Terramundi make rather elegant hand-thrown money pots, with a splendid business model: the pots contain no money-retrieval hole, thus allowing for a one-way deposit-only transaction (they're write-only, if you will). In order to retrieve the savings therein, the pot must be smashed - necessitating the need to buy another pot with (hopefully only some of) the saved money. The website describes this process of fill-smash-replace as "customary". The geek in me sees it as a kind of recursion.

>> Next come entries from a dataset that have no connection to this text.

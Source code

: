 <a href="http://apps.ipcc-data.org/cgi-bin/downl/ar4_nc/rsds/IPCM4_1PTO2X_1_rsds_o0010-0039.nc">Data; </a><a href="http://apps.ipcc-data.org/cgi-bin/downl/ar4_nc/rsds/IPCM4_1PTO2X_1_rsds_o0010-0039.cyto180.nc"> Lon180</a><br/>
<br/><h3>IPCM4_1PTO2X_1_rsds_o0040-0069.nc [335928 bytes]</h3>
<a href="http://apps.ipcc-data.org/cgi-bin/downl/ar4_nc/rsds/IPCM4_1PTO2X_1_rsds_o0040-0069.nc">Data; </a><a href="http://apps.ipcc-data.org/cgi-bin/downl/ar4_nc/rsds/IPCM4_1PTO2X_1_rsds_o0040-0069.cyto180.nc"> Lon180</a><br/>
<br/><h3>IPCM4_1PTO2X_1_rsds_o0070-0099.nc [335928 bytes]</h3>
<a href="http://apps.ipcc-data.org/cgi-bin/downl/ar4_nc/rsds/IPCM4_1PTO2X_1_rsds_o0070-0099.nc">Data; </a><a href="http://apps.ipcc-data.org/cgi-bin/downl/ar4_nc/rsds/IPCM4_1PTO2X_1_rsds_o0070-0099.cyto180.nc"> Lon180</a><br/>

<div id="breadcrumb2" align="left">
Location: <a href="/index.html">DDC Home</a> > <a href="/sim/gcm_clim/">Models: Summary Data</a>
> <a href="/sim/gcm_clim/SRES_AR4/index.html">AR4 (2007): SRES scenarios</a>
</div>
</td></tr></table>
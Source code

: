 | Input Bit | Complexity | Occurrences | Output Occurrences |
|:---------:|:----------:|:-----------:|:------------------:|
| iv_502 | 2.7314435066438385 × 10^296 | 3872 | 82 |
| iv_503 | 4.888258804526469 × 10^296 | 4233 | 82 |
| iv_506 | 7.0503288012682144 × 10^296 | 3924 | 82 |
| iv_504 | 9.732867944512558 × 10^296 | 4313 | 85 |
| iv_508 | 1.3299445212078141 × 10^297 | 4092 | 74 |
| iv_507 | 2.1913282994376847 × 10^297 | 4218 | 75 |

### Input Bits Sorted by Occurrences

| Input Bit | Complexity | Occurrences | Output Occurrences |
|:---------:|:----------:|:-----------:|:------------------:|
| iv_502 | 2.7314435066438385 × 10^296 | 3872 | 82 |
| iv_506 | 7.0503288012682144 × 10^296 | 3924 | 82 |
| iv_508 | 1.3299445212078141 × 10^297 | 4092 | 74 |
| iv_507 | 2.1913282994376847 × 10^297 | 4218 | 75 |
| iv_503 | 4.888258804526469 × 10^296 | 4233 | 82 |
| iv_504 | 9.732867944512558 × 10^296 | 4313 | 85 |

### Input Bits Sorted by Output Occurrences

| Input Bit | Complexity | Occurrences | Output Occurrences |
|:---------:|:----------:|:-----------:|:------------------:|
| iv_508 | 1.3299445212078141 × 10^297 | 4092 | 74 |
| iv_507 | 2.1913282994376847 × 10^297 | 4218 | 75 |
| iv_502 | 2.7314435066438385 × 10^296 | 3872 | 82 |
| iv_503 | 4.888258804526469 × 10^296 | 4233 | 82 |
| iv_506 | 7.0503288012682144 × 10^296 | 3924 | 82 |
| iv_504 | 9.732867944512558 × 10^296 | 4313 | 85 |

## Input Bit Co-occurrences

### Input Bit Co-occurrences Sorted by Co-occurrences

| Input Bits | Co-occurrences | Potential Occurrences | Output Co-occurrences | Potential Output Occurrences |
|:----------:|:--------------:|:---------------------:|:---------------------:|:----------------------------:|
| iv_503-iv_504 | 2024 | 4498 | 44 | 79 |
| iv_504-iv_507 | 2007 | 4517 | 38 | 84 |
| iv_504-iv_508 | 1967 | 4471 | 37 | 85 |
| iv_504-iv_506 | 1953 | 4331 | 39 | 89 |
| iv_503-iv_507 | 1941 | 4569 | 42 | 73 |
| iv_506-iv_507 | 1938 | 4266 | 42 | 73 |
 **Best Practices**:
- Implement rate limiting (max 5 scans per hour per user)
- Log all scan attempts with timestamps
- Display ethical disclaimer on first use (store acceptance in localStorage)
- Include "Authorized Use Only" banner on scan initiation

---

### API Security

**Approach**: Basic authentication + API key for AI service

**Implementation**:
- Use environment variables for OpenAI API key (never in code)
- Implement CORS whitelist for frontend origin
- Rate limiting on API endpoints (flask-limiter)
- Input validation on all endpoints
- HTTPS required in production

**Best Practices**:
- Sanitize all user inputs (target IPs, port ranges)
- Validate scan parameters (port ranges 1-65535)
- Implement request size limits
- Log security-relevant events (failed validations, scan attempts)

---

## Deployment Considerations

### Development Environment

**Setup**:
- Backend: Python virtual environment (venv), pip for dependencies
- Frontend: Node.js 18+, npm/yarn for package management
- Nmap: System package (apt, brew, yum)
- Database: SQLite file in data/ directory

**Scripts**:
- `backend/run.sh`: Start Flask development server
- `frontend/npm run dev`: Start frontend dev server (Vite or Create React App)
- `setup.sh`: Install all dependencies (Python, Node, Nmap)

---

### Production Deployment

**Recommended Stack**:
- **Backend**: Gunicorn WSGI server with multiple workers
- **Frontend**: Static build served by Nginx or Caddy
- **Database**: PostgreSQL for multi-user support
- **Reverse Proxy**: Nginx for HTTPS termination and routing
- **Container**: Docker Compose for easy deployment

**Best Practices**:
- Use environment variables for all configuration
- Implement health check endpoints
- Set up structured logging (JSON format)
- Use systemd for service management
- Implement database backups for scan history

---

Anyhoo, they're quite lovely, and I recently ordered one for my godson in order to save towards his Misspent Youth Fund, and perhaps provide some kind of fiscal lesson about long-term planning and the psychology of anticipation. Or a nice shelf ornament. At the very least he'll be able to enjoy bludgeoning it to smithereens, perhaps even intentionally.
Here's how it arrived.
Pre-enjoyed, one might say, no? Except without the fortune in small change.
I suppose I had a feeling this might be the case when I picked up the box and it rattled in that mocking tinkly-chinkly broken pottery sort of way (you know; the noise that packages make as soon as you've signed to say that they've arrived safely).
Happily, a quick telephone call to the lovely people at Terramundi London, and a replacement is being arranged free of charge. One supposes that this is not the first time the Royal Mail has meddled with the saving process.
I will confess: there is a tiny part of me that kind of hopes it happens again.